Measurement has always been a pain point for media content monetisation. This is an area that likely will continue to be somewhat siloed for the foreseeable future. There is little incentive to support a single universal measurement when several of them continue to crowd the ecosystem. Nonetheless, we can spot a few pockets of measurement success.

“We actually target based on the device,” says Roku’s Katz. “You also create a Roku login, and we won’t frequency-cap based on the channel level. We’ll frequency-cap based on the device, which is really powerful.” Translation: consumers should see less (or even no) repetition of commercials on Roku.

“You tend to hear a lot of ‘Hey, did someone see my ad?’ ” says Disney’s Mattison. “We’re only transacting on a completed video view, and that’s verified through third-party sources.” This measurement benchmark is considerably higher than the standard set by the Interactive Advertising Bureau (IAB). To qualify as a viewable video ad impression under IAB guidelines, only 2 continuous seconds of the video advertisement need to be played.
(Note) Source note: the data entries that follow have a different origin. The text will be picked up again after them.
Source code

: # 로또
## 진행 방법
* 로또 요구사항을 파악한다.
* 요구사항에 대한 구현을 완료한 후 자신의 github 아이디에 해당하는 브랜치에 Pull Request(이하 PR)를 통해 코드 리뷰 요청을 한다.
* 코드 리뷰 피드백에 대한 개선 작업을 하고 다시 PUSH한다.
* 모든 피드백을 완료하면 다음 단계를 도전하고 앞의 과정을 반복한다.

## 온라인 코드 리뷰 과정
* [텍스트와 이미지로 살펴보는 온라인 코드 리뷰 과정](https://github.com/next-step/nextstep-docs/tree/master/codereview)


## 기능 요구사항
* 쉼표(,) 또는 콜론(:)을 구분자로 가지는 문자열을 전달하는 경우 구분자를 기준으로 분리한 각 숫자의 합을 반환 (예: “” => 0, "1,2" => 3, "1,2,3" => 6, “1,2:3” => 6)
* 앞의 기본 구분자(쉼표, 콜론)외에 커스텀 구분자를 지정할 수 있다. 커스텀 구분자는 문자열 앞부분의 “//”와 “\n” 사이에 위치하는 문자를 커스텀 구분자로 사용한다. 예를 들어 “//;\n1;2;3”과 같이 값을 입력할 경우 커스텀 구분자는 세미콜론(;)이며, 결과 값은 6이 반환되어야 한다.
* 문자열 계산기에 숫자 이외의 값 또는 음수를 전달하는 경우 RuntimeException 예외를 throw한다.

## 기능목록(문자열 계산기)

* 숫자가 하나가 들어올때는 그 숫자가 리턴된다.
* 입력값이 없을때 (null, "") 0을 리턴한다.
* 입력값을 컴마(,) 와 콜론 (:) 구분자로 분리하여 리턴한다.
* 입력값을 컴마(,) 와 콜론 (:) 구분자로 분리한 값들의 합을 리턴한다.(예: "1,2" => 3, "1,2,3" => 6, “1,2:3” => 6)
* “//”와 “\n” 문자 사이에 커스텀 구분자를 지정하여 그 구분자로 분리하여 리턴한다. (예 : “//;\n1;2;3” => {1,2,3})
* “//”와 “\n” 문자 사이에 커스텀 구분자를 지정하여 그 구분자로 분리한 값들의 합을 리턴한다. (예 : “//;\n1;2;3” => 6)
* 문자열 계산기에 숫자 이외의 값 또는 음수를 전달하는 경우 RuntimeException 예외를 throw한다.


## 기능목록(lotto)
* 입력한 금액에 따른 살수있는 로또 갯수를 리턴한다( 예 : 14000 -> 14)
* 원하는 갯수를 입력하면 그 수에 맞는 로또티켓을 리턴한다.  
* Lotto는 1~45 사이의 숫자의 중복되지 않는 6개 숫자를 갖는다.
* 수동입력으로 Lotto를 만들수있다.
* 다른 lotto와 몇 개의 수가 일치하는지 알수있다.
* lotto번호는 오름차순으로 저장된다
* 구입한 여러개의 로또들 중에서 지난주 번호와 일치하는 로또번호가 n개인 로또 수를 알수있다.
Measurement standards for digital and linear also continue to diverge, and this may be another reason why more advertising hasn’t moved to digital. According to NBCUniversal’s Marshall in his CES 2024 presentation, his company is working on ways “to bring linear and digital together instead of bifurcating it. You’ll be able to see what percentage was delivered on linear, what was delivered on digital, and where the overlap was. That’s never existed before.”

The Wrap

So, what’s changed with video content monetisa­tion? Almost everything. Consumers went from linear viewing with ads a long time ago, to buying subscriptions to watch content from discreet media companies, to buying subscriptions from discreet media companies to watch content with ads, to each platform only distributing its own content, to now trying to figure out why several services might have the same content and if you can watch the shows you want to see with the accounts or subscriptions you have. And we’re just arriving at the point where, if multitasking is your thing, you can buy products as you watch content.
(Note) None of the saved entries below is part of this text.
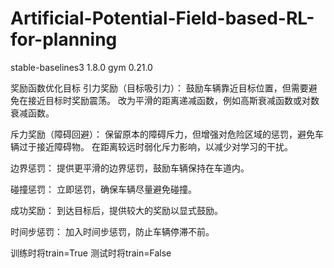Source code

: # Artificial-Potential-Field-based-RL-for-planning
stable-baselines3            1.8.0
gym                          0.21.0

奖励函数优化目标
引力奖励（目标吸引力）：
鼓励车辆靠近目标位置，但需要避免在接近目标时奖励震荡。
改为平滑的距离递减函数，例如高斯衰减函数或对数衰减函数。

斥力奖励（障碍回避）：
保留原本的障碍斥力，但增强对危险区域的惩罚，避免车辆过于接近障碍物。
在距离较远时弱化斥力影响，以减少对学习的干扰。

边界惩罚：
提供更平滑的边界惩罚，鼓励车辆保持在车道内。

碰撞惩罚：
立即惩罚，确保车辆尽量避免碰撞。

成功奖励：
到达目标后，提供较大的奖励以显式鼓励。

时间步惩罚：
加入时间步惩罚，防止车辆停滞不前。

训练时将train=True
测试时将train=False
While all of this is going on, consumer data has been captured, analysed, and packaged for brands to use to target consumers with better ads. Now these ads can also come not just from the top brands everyone knows, but from smaller brands that might never have considered this kind of advertising. In terms of measurements, there are a number of options. Each service can provide the version it has, but good luck comparing it to another service’s data. And on the subject of data, I’d like to see each company break out costs on what consumer data it has collected and what value it puts on it.

Whether to build or buy your ad tech is another topic that comes up frequently. At this point, I’m not sure it matters. Delivering creative ads that consumers want to interact with is key. Do you need to own that IP, or can you work with a partner to deliver it? Typically, the choice comes down to how profitable this all works out to be, and without a crystal ball, it’s another question that remains up in the air.

Even The New York Times acknowledged in January that we have reached the end of the Peak TV era. Never again will so much content be produced, which really may mean a bit less choice. While this is sad for actors, producers, and people who work in film and TV production, gold rushes don’t last forever. And when one of the biggest problems consumers have is too many choices when looking for something to watch, you know that things have gotten out of control.

So, what does the future of streaming monetization look like? This post-Peak TV media ecosystem is a brave new world, and being able to find the content you want, with the price you want to pay, will likely keep consumers on their toes for years to come.